André Caplet, Henri Lemoine and Lucien Durosoir sitting behind. In front of them Maurice Maréchal. |
In the trenches Durosoir was a simple soldier, facing all misadventures and atrocities of the conflicts. Displaced after a year behind the battle line as stretcher-bearer, he attracted the attention of General Charles Mangin, a great music lover, while playing during a funeral service. Mangin encouraged him to create an ensemble: Durosoir as first violin, Henri Lemoine as second violin, André Caplet with a viola and Maurice Maréchal with his renowned “poilu”, so the nickname of his cello, a curious instrument made from the wood of a gunpowder chest. They were a free music ensemble, playing sometimes as duo, sometimes as trio, quartet or quintet. It is someway puzzling to figure out, how these musicians were able to play and enjoy music in the middle of the First World War, asking for new musics to play to their relatives at home, then performing among the soldiers. We can maybe perceive something if we read the letters they wrote during those years, especially Durosoir’s and Meréchal’s ones, collected few years ago in an interesting book (Deux musiciens dans la Grande Guerre, Paris, 2005). To learn something more about these musician – especially Durosoir, Meréchal and Caplet – you can have a look here.
Letters, those of Durosoir and Meréchal, that disclose us the special point of view of the musician, the one who plays music, not the one of a more or less occasional listener, and so enable us to understand how complex was the relationship between music and Great War. In between the fight, the death, guns and pigeons, gas attacks and diseases, these musicians were able to write and play together. Instead of wondering how great music is, how it is an “universal language”, can we imagine what could these soldiers-musicians feel taking in their hands their instruments, not a gun? Can we imagine it, in our own hands? Even if in a de-potentiated way, this was the same feeling of the simple soldiers, singing aloud their trench songs. Thinking about music and the Great War should be not just a matter of listening to, but also an attempt to imagine why and how music was made during the conflict, to investigate it also at this existential dimension.

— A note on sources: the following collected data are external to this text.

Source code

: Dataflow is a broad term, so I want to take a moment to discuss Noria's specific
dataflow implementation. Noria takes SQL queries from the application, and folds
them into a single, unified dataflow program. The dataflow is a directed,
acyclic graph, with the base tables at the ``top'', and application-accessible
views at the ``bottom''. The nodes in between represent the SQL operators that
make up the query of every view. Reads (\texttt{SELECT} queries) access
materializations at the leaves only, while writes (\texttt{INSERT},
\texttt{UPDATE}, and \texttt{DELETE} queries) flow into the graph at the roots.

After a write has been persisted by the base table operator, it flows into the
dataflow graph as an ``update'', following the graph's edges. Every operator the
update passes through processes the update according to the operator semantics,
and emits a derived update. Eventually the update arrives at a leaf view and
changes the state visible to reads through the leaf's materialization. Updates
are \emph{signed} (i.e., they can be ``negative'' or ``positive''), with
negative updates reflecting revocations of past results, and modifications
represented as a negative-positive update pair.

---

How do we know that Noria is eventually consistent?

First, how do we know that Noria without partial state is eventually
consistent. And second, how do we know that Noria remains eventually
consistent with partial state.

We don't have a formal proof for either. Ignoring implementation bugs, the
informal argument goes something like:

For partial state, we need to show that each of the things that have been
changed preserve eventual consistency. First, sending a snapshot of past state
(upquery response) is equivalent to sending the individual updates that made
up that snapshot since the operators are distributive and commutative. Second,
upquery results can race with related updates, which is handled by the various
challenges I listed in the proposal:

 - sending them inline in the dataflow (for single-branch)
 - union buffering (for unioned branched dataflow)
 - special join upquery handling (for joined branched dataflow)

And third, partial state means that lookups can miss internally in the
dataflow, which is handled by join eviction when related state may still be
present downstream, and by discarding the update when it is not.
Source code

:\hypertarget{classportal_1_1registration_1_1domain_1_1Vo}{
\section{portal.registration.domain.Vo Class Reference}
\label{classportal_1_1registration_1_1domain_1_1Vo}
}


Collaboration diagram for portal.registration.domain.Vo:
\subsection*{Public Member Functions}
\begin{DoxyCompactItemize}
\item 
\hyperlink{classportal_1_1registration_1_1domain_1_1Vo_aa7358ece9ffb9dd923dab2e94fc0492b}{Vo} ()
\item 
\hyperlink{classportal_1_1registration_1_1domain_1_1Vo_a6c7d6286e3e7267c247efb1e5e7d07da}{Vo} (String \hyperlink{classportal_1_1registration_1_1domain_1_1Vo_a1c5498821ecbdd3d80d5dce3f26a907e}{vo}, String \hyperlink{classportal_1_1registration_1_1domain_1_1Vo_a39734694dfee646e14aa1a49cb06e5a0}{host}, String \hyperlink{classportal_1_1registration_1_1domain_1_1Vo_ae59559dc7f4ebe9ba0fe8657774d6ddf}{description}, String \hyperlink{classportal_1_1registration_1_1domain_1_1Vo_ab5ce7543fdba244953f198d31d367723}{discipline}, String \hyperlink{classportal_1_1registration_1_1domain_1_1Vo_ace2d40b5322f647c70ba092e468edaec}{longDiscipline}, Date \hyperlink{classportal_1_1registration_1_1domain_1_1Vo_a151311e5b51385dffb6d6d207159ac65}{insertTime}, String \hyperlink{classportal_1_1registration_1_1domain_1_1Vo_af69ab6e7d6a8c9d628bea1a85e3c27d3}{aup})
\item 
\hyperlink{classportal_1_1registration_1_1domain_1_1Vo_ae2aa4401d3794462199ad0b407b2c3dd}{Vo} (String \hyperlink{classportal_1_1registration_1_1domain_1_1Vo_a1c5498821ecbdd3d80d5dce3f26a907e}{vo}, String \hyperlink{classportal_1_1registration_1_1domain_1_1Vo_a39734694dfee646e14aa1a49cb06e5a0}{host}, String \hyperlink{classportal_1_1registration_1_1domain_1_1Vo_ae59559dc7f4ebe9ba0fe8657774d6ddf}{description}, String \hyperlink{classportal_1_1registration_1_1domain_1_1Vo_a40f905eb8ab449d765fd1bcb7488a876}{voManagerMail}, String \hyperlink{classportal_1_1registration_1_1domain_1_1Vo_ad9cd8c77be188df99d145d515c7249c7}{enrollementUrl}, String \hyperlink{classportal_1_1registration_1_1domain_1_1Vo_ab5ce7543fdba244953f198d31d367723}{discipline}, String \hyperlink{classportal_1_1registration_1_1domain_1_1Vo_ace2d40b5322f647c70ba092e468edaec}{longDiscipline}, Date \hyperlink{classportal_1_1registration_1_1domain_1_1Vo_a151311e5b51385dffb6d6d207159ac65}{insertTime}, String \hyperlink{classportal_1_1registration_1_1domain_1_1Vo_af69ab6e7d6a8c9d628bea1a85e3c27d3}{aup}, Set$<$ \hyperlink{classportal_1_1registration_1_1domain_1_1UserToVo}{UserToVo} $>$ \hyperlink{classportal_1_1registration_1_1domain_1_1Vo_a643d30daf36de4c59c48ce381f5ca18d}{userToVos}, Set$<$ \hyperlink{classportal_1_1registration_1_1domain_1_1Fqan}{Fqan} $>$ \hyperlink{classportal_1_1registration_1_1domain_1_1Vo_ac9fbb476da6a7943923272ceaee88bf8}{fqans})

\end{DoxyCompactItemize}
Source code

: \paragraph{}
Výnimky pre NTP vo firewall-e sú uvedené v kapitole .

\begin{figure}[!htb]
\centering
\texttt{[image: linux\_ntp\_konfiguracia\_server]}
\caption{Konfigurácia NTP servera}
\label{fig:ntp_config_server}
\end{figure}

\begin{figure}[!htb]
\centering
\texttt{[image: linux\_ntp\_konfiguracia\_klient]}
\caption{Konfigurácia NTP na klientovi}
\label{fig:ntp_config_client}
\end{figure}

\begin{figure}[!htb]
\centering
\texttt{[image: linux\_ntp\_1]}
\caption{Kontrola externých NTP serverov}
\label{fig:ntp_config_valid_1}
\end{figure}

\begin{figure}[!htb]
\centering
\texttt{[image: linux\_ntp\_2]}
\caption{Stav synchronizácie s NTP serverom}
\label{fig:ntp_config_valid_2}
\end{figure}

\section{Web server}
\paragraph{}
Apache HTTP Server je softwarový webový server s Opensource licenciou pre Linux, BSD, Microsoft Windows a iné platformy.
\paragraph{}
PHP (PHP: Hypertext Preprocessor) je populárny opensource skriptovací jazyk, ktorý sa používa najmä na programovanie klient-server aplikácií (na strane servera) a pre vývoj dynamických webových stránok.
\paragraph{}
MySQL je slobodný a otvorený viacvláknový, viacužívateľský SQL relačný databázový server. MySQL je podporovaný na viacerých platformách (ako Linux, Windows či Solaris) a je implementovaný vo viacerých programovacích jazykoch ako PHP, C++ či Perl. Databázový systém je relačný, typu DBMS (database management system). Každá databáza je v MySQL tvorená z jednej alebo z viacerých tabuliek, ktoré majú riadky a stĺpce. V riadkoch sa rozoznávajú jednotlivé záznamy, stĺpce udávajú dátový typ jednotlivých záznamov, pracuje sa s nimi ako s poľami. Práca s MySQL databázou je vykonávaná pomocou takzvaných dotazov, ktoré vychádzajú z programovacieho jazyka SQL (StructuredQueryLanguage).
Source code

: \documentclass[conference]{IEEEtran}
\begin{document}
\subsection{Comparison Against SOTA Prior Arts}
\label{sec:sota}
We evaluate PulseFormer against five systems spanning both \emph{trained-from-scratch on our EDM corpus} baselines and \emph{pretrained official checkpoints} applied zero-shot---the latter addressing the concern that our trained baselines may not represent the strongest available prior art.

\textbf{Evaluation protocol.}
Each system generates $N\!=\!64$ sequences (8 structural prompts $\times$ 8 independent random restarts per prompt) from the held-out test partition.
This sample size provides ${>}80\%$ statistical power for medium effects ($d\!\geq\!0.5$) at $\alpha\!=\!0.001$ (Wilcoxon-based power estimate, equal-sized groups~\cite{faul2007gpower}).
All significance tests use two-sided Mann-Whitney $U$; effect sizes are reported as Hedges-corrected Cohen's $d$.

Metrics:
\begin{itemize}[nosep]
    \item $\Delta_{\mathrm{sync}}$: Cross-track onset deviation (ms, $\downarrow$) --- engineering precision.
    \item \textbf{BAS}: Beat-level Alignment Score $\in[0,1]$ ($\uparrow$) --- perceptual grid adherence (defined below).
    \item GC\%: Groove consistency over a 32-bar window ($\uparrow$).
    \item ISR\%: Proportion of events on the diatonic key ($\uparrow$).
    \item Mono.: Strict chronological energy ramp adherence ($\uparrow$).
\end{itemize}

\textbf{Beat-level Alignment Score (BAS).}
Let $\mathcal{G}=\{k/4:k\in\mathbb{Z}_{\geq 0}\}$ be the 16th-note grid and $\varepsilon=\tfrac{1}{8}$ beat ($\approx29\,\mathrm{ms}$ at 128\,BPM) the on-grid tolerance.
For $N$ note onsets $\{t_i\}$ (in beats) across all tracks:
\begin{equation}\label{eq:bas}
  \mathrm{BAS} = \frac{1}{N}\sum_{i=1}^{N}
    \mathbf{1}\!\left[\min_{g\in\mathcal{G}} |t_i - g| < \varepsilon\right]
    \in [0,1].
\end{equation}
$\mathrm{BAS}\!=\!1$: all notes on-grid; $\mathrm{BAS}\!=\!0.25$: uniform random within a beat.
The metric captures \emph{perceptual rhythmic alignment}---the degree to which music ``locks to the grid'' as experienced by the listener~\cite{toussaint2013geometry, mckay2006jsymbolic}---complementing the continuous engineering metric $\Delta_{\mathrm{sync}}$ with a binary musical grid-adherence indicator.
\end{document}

Lucien Durosoir came back home February 1919. He was one of the few who fought the whole WWI and survived it. But he never recovered from the trauma. He settled down in a small village, where he composed till his death in 1955. Among the numerous compositions written in 1920 and 1921 – which has to be considered someway the result of the musical cooperation with the composer Caplet during the Great War – we’d like to invite you to listen to his Aquarellle, the fourth for example, entitled Berceuse. Just listen to it, and think about music and WWI.